**What you are asked to do:** Set out exactly every line of the entries below, starting at the line that holds "### Visual Elements" and stopping after the line that holds "- **Diverse students**".

-------- Data section

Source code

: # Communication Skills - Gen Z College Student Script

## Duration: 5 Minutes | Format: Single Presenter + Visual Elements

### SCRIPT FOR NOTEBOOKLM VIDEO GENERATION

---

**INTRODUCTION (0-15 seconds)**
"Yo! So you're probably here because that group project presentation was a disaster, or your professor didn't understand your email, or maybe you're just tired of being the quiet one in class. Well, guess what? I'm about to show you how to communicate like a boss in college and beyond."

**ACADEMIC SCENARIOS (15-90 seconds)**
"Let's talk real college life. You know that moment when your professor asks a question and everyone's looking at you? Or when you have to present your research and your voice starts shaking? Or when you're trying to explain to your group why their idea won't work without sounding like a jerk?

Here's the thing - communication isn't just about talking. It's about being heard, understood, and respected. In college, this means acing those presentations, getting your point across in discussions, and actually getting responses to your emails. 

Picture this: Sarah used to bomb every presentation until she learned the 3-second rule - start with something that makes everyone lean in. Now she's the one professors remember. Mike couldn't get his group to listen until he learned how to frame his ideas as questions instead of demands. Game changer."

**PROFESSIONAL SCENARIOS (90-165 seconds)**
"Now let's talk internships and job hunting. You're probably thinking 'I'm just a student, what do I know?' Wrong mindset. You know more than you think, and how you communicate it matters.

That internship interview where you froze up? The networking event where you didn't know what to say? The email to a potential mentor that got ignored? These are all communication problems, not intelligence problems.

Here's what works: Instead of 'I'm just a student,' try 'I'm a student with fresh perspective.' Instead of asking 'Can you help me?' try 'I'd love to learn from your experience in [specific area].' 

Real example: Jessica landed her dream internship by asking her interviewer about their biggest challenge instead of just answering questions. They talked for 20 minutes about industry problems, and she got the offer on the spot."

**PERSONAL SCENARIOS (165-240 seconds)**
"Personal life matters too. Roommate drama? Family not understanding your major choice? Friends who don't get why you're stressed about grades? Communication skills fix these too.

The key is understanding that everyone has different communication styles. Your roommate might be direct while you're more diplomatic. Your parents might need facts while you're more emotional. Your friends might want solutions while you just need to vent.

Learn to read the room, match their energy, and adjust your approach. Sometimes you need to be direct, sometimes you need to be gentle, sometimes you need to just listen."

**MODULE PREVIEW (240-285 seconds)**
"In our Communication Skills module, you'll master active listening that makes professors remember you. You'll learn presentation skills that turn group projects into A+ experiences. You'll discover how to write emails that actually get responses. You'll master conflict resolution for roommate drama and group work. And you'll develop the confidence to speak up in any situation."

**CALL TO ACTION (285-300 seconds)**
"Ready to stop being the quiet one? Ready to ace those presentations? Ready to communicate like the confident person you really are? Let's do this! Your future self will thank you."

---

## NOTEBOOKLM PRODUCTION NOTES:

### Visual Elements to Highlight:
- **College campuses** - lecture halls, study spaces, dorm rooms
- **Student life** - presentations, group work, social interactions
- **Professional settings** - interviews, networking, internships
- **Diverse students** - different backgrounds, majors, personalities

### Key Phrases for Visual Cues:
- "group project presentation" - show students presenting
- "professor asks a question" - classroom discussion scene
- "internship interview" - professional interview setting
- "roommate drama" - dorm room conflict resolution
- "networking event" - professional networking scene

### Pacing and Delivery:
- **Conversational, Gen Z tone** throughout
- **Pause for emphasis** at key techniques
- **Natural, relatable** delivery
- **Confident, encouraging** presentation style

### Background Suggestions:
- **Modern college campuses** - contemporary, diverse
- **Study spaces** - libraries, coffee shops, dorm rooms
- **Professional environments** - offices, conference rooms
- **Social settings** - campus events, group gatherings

----------------
-------- Data section

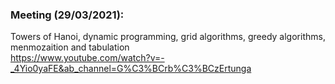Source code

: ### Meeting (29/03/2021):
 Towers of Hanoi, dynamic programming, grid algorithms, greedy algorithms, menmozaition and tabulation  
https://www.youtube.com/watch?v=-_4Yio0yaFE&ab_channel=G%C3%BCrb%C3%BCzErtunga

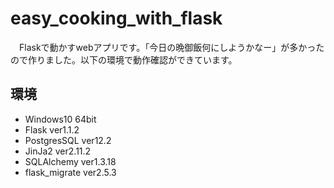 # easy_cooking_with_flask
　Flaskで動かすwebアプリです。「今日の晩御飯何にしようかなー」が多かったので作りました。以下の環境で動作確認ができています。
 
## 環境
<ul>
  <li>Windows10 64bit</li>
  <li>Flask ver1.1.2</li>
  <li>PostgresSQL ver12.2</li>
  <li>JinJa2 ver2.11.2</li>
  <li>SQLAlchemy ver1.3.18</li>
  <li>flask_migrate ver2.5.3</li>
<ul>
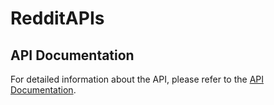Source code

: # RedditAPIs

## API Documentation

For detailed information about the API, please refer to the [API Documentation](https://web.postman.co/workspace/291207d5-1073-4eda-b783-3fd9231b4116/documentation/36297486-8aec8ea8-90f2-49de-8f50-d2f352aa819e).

----------------
-------- Data section

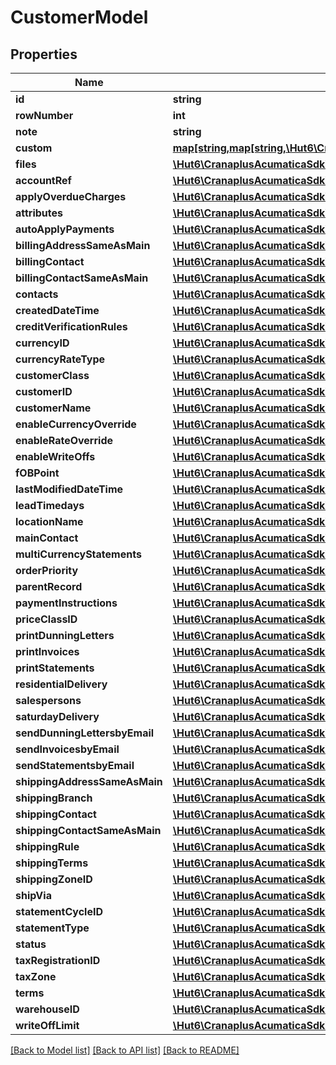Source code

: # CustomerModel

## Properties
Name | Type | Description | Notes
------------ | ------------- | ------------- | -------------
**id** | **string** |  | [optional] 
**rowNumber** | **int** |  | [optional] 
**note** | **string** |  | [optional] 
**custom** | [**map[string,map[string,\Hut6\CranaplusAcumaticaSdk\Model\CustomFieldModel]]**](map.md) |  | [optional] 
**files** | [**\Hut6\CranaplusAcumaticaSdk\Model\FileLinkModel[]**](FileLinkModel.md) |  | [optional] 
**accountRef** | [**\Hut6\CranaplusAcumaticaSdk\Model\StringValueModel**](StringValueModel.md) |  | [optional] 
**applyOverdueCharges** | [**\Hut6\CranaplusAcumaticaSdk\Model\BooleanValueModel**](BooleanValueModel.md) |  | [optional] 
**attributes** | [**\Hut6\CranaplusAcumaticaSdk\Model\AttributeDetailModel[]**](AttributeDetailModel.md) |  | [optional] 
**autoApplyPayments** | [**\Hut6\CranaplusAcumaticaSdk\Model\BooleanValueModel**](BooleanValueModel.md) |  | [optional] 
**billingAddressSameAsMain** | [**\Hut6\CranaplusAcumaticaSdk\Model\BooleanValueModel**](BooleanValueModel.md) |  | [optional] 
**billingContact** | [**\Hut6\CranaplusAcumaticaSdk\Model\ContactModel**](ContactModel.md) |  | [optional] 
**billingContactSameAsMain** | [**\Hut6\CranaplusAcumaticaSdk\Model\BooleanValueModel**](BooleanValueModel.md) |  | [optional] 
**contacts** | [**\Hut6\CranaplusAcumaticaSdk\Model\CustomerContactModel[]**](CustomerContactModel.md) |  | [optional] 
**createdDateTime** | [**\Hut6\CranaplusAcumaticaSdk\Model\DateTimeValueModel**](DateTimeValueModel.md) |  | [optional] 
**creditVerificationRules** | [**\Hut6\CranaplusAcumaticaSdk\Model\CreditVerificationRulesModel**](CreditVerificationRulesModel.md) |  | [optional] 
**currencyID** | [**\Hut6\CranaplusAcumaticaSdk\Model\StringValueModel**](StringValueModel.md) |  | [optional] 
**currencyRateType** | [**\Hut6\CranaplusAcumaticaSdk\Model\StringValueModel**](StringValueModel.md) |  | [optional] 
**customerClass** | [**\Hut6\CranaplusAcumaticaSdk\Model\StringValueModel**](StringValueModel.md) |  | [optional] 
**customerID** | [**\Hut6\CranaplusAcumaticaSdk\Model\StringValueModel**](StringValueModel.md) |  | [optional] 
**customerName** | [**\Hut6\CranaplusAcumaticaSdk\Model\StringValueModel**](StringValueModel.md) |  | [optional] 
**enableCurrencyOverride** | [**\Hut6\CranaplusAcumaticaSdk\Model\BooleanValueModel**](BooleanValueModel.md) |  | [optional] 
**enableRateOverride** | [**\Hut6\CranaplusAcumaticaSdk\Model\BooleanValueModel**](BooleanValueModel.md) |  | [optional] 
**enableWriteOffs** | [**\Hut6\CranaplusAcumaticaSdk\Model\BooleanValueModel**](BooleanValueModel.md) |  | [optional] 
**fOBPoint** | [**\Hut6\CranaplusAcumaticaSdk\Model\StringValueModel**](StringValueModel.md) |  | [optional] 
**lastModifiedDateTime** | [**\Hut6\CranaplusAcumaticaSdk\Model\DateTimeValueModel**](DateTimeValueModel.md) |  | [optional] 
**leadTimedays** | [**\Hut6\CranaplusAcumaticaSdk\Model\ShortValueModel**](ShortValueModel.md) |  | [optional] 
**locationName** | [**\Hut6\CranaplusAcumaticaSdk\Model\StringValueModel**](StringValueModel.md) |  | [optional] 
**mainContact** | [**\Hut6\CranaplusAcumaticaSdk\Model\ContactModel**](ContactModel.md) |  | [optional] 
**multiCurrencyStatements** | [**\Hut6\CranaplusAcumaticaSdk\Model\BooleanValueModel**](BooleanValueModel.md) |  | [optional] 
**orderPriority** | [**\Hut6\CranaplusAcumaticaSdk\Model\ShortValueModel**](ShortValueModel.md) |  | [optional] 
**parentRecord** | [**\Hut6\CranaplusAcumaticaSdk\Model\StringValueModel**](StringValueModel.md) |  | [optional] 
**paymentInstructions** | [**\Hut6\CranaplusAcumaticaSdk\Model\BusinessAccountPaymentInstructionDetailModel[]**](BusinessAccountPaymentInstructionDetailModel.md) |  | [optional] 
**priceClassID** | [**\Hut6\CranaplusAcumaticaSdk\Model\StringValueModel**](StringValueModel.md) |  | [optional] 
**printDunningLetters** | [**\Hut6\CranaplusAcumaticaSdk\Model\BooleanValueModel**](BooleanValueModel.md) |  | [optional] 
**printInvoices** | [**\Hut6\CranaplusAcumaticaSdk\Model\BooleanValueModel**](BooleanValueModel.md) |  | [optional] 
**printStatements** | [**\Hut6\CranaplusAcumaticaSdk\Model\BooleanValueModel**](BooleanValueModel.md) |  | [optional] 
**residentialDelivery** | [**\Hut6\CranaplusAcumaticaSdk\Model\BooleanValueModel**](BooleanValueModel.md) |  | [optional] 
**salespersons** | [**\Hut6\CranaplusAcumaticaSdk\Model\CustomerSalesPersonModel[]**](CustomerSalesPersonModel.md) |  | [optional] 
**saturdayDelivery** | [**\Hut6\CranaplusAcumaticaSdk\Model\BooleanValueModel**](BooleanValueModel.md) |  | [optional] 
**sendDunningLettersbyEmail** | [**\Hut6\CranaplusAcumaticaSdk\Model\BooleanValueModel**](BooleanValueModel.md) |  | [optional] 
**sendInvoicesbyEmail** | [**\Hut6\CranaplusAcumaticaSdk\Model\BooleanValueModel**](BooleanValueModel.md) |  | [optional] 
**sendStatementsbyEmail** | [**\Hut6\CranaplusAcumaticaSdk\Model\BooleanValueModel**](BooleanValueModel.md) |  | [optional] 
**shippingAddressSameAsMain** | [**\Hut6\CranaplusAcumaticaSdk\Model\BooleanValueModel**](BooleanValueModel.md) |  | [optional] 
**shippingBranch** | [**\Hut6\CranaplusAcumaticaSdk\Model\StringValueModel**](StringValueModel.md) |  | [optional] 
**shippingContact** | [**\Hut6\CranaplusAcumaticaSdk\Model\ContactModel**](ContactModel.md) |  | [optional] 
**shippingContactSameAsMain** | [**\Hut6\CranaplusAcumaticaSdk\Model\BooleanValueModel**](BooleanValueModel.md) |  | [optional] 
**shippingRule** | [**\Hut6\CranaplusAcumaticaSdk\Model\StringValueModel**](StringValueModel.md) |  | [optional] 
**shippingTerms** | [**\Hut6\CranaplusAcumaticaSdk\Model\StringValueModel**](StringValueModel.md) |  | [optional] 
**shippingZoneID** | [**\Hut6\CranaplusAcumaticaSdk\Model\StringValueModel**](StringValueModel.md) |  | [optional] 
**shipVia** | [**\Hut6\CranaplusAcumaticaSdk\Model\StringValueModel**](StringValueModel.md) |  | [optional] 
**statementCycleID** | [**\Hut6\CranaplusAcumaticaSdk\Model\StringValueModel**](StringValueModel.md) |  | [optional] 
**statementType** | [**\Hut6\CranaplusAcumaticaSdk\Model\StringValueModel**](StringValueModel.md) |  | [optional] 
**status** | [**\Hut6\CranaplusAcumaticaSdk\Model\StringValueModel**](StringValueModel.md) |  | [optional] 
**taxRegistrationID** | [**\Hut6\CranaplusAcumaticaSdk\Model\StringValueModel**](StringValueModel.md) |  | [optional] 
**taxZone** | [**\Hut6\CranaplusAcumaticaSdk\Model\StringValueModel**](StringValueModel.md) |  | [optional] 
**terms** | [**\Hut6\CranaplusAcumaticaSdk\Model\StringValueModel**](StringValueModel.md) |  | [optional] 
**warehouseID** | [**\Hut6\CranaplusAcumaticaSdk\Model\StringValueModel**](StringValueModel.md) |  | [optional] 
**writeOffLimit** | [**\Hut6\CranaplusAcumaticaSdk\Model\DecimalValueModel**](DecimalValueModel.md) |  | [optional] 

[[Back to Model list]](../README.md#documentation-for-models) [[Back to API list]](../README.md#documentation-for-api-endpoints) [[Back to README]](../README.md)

----------------

**Solution for this exercise:**
### Visual Elements to Highlight:
- **College campuses** - lecture halls, study spaces, dorm rooms
- **Student life** - presentations, group work, social interactions
- **Professional settings** - interviews, networking, internships
- **Diverse students** - different backgrounds, majors, personalities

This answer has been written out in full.